The CAQ’s promise was denounced by political rivals, the co-spokesperson of Québec solidaire, Gabriel Nadeau-Dubois, affirming that if the involvement of the private sector really worked in the field of health, there would already be many examples.
“Francois Legault persists with solutions that don’t work,” said Nadeau-Dubois, whose party has proposed improving community clinics and turning the province’s 811 health line into a true triage service. “The reality is that he has a dogmatic love for the private. sector and that it persists with proposals that weaken our system.”
Liberal Leader Dominique Anglade said the private system should only be used to deal with surgical backlogs.
The Conservative Party of Quebec has also promised to make more room for private health care as part of its plan. But Legault said Saturday’s promise had “nothing to do with what’s happening in other parties” and the CAQ believes the emergency room is too often the main point of entry for patients.
On Day 7 of the provincial election campaign, Québec solidaire pledged 37,000 new subsidized child care spaces if elected during a stop in Rimouski, Que., in the Bas-Saint-Laurent region.
For its part, the Parti Québécois is committed to integrating private daycare centers into the public system, converting 119,000 places in five years at a cost of $543 million per year.
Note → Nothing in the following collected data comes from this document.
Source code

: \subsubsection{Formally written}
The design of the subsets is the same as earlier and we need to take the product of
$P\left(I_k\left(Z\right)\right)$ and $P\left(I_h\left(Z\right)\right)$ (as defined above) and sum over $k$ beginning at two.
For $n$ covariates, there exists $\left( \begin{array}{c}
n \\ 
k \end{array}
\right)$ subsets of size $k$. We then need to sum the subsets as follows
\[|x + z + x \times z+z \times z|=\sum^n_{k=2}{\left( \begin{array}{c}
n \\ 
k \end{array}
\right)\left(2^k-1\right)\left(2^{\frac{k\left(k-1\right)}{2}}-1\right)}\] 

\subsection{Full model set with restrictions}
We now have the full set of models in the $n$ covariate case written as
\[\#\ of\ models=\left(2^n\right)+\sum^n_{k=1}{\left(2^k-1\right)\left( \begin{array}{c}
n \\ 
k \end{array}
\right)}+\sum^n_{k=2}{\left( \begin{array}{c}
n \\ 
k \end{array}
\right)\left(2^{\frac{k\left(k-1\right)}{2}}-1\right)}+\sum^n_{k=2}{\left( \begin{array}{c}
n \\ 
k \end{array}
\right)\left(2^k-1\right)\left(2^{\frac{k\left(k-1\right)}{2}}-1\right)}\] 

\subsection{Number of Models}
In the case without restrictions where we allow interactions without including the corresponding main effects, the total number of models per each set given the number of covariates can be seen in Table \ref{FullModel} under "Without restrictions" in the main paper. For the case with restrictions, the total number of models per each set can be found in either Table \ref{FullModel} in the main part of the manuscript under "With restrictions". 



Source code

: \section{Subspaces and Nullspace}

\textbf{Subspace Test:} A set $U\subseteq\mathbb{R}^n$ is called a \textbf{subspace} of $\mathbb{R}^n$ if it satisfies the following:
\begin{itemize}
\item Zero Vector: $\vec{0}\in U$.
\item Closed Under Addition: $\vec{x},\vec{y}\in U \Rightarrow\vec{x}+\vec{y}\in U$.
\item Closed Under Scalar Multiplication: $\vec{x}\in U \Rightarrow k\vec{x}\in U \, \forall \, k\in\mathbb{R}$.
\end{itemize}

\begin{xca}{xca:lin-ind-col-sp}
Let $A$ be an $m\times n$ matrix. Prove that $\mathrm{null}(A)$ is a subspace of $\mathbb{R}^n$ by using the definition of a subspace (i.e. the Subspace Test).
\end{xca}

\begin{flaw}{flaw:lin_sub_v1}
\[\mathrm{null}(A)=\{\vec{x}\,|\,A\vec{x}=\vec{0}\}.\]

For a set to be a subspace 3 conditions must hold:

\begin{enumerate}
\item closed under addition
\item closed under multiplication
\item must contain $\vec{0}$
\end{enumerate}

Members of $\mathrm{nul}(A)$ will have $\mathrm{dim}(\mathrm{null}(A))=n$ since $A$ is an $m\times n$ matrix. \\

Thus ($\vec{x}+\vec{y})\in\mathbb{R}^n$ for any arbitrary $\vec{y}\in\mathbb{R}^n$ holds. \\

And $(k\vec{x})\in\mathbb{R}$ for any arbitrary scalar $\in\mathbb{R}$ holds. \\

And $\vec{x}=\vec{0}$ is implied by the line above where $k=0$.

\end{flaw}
PQ leader Paul St-Pierre Plamondon said home daycares would not be part of the conversion plan.
“If we know that more than 50,000 children are on the waiting list, we can assume that tens of thousands of parents right now … are not participating in the labor market due to a lack of child care spaces” , said St-Pierre Plamondon in Quebec, adding that he had personally dealt with the lack of child care spaces during the pandemic.
Speaking in Senneterre, Quebec, in the Abitibi-Témiscamingue region, Anglade announced a $500 million plan to encourage seniors to return to work to address the labor shortage in the province through a number of measures, including increasing basic tax exemptions to ensure they are not penalized if you continue to work while drawing a pension.
The Liberals say that there are no less than 270,000 vacant jobs in Quebec.
Also on Saturday, Conservative leader Éric Duhaime visited a vineyard in the Mauricie region where he pledged to end the monopoly of the Société des alcools du Québec and to relax the rules regarding competition and where alcohol can be sold.
“The sale of alcohol must certainly be regulated, but not in the form of a state monopoly,” Duhaime said in a statement. “Currently, we are in an extremely complex and over-regulated system.”
This report from The Canadian Press was first published on September 3, 2022.
— with files from Caroline Plante, Patrice Bergeron, Stéphane Rolland and Frédéric Lacroix-Couture.